The biggest year-over-year price gains in the first quarter were in medium and small cities, with half of them in Florida.

Punta Gorda, Fla., had the biggest price appreciation in the first quarter, up 34.4%. It was followed by Ocala, Florida; Ogden, Utah; Lakeland and Winter Haven, Florida; Decatur, Alabama; Tampa and St. Petersburg, Florida; Fort Collins, Colorado; Bradenton and Sarasota, Florida; Myrtle Beach, South Carolina; and Salt Lake City, Utah.

“Traditionally, homes in these markets were seen as relatively cheap, but with recent migration trends, prices have increased significantly,” Yun said.

“Price gains in many smaller tertiary cities are now outpacing those in the more expensive primary and secondary markets. This is due to buyers looking for cheaper housing and also a result of more opportunities to work from home, making it possible to relocate to smaller markets.”

Half of the ten most expensive cities in the country are in California. San Jose, California had the highest home prices in the country, with the median home price at $1,875,000, up 25% from the previous year. It was followed by San Francisco; Anaheim, California; Honolulu; San Diego; Boulder, Colorado; Los Angeles; Seattle; Naples, Florida; and Denver, Colorado.

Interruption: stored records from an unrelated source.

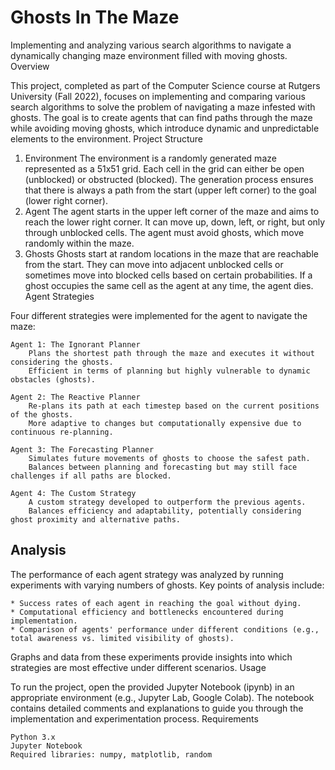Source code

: # Ghosts In The Maze
Implementing and analyzing various search algorithms to navigate a dynamically changing maze environment filled with moving ghosts.
Overview

This project, completed as part of the Computer Science course at Rutgers University (Fall 2022), focuses on implementing and comparing various search algorithms to solve the problem of navigating a maze infested with ghosts. The goal is to create agents that can find paths through the maze while avoiding moving ghosts, which introduce dynamic and unpredictable elements to the environment.
Project Structure
1. Environment
The environment is a randomly generated maze represented as a 51x51 grid. Each cell in the grid can either be open (unblocked) or obstructed (blocked). The generation process ensures that there is always a path from the start (upper left corner) to the goal (lower right corner).
2. Agent
The agent starts in the upper left corner of the maze and aims to reach the lower right corner. It can move up, down, left, or right, but only through unblocked cells. The agent must avoid ghosts, which move randomly within the maze.
3. Ghosts
Ghosts start at random locations in the maze that are reachable from the start. They can move into adjacent unblocked cells or sometimes move into blocked cells based on certain probabilities. If a ghost occupies the same cell as the agent at any time, the agent dies.
    Agent Strategies

Four different strategies were implemented for the agent to navigate the maze:

    Agent 1: The Ignorant Planner
        Plans the shortest path through the maze and executes it without considering the ghosts.
        Efficient in terms of planning but highly vulnerable to dynamic obstacles (ghosts).

    Agent 2: The Reactive Planner
        Re-plans its path at each timestep based on the current positions of the ghosts.
        More adaptive to changes but computationally expensive due to continuous re-planning.

    Agent 3: The Forecasting Planner
        Simulates future movements of ghosts to choose the safest path.
        Balances between planning and forecasting but may still face challenges if all paths are blocked.

    Agent 4: The Custom Strategy
        A custom strategy developed to outperform the previous agents.
        Balances efficiency and adaptability, potentially considering ghost proximity and alternative paths.

## Analysis

The performance of each agent strategy was analyzed by running experiments with varying numbers of ghosts. Key points of analysis include:

    * Success rates of each agent in reaching the goal without dying.
    * Computational efficiency and bottlenecks encountered during implementation.
    * Comparison of agents' performance under different conditions (e.g., total awareness vs. limited visibility of ghosts).

Graphs and data from these experiments provide insights into which strategies are most effective under different scenarios.
Usage

To run the project, open the provided Jupyter Notebook (ipynb) in an appropriate environment (e.g., Jupyter Lab, Google Colab). The notebook contains detailed comments and explanations to guide you through the implementation and experimentation process.
Requirements

    Python 3.x
    Jupyter Notebook
    Required libraries: numpy, matplotlib, random
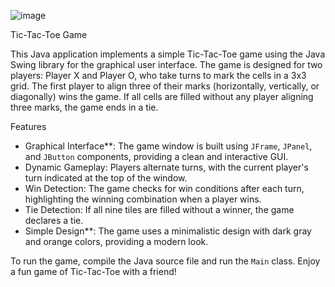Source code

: ![image](https://github.com/user-attachments/assets/5dd614d0-0a2a-4acd-96bd-3efdf307dd57)

Tic-Tac-Toe Game

This Java application implements a simple Tic-Tac-Toe game using the Java Swing library for the graphical user interface. The game is designed for two players: 
Player X and Player O, who take turns to mark the cells in a 3x3 grid. The first player to align three of their marks (horizontally, vertically, or diagonally) 
wins the game. If all cells are filled without any player aligning three marks, the game ends in a tie.
 

Features
- Graphical Interface**: The game window is built using `JFrame`, `JPanel`, and `JButton` components, providing a clean and interactive GUI.
- Dynamic Gameplay: Players alternate turns, with the current player's turn indicated at the top of the window.
- Win Detection: The game checks for win conditions after each turn, highlighting the winning combination when a player wins.
- Tie Detection: If all nine tiles are filled without a winner, the game declares a tie.
- Simple Design**: The game uses a minimalistic design with dark gray and orange colors, providing a modern look.

 To run the game, compile the Java source file and run the `Main` class. Enjoy a fun game of Tic-Tac-Toe with a friend!
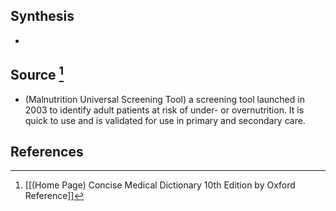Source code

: ## Synthesis
- 
## Source [^1]
- (Malnutrition Universal Screening Tool) a screening tool launched in 2003 to identify adult patients at risk of under- or overnutrition. It is quick to use and is validated for use in primary and secondary care.
## References

[^1]: [[(Home Page) Concise Medical Dictionary 10th Edition by Oxford Reference]]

Accessibility has taken a hit

As supply dropped to record lows in the first part of this year and home prices continued to rise, buyers rushed to close deals before mortgage rates soared.

Earlier this year, the interest rate on a 30-year fixed-rate mortgage averaged 3.11%, according to Freddie Mac. At the end of March, it was 4.67%. It has since risen above 5% and is expected to continue to rise further this year.

With higher home prices and higher mortgage rates, access to home ownership took a turn for the worse in the first quarter.

The monthly mortgage payment for a typical single-family home with a 20% down payment has risen to $1,383, which is an increase of $319, or 30%, from a year ago, according to NAR.

Payments are also taking a larger share of household income, with households typically spending 18.7% of their income on mortgage payments, compared with 14.2% a year ago.

“The decline in affordability is always the most problematic for first-time homebuyers who don’t have a home to leverage, and it remains a challenge for potential moderate-income homebuyers,” Yun added.

In the NAR analysis, a mortgage is considered unfeasible if the monthly payment, including principal and interest, is greater than 25% of household income. The home’s national median price of $368,200 was unaffordable for the typical first-time buyer.

The affordability hit means that first-time homebuyers spent a greater share of their income on a home payment than other homebuyers.

The typical starting home had an average price of $313,000 in the first quarter, NAR said. First-time buyers typically spend 28.4% of their household income on mortgage payments, which is above the affordability threshold.

The income to qualify to buy a mid-price home with a 30-year fixed-rate mortgage and a 20% down payment in the US at the beginning of the year was $66,365. But depending on the average price in various areas, the qualifying price may be lower or significantly higher.

In Youngstown, Ohio, for example, a buyer of a mid-priced home needed to earn $24,050 a year to qualify for a mortgage. Meanwhile, in San Jose, a homebuyer would need to earn $341,107 a year to qualify for a mortgage to buy a mid-priced home.